High-performance banking

How to improve marketing and tame risk with big data

Big data is an incredible opportunity for financial services companies. McKinsey Global Institute's June 2011 report, Big data: The next frontier for innovation, competition, and productivity, estimated that US banks and capital markets firms together had more than an exabyte of stored data in 2009. That much data makes a unified data management system – one with high-performance analytics – imperative.

Organizations must harness that big data to manage all needs efficiently. Inside those millions of transactions are the key to consumer preferences, red flags to fraud and money laundering, and the means to manage risk. The question becomes how to get to the data quickly and cost-effectively.

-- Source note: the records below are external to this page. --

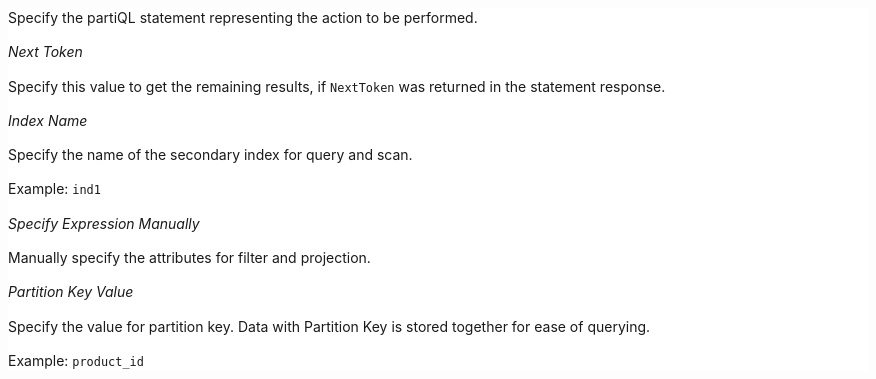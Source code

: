 Specify the partiQL statement representing the action to be performed.

</td>
</tr>
<tr>
<td valign="top">

*Next Token* 

</td>
<td valign="top">

Specify this value to get the remaining results, if `NextToken` was returned in the statement response.

</td>
</tr>
<tr>
<td valign="top">

*Index Name* 

</td>
<td valign="top">

Specify the name of the secondary index for query and scan.

Example: `ind1`

</td>
</tr>
<tr>
<td valign="top">

*Specify Expression Manually* 

</td>
<td valign="top">

Manually specify the attributes for filter and projection.

</td>
</tr>
<tr>
<td valign="top">

*Partition Key Value* 

</td>
<td valign="top">

Specify the value for partition key. Data with Partition Key is stored together for ease of querying.

Example: `product_id`

</td>
</tr>
<tr>
<td valign="top">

Today, many banks are using high-performance analytics to not only access the data but to make decisions that are increasing revenue, reducing risks, preventing fraud and improving marketing campaigns.

Wallace sascom
David Wallace, SAS

Mining transactions for marketing

Big data and high-performance analytics provide great opportunities to understand customers in ways that enhance and grow a business. Consider these examples:

  • A large global payments firm uses predictive analytics to mine big data to support pricing strategy and decisions. The company analyzes 20,000 transactions per second across 17 dimensions to understand products, clients, products by client, and clients by product.
  • One US bank uses data from 17 million customers and 19 million daily transactions as an early-warning system to detect customer disengagement. Certain interactions and transactions trigger alerts to front-line staff so they can contact the customer to nurture the relationship. After all, it costs much more to acquire a customer than maintain one.
  • Another large US bank used analytics to shift from a product-centric approach to one that is customer-centric, and can now answer the question, "What is most relevant to my customer?" Analytics underpinning customer segmentation and campaigns is now funneled to support four actions: serve, offer, inform and retain. The goal is to understand what customers need from the bank, so each interaction will be positive. Predictive analytics mines customer and transaction data to provide insight into each customer's preference for products, campaigns, channel, contact and profitability. Analytics enables the bank to improve interactions with its base of more than 25 million customers.
  • A European bank dramatically boosted both the number and quality of segmented campaigns – with big results. Combining its transaction data with demographic data, it was able to vastly improve its direct marketing. Sales from direct marketing grew from nearly zero to 30 percent in consumer loans, 33 percent in overdraft protection purchases, and 60 percent in credit cards. The profits totaled $30 million.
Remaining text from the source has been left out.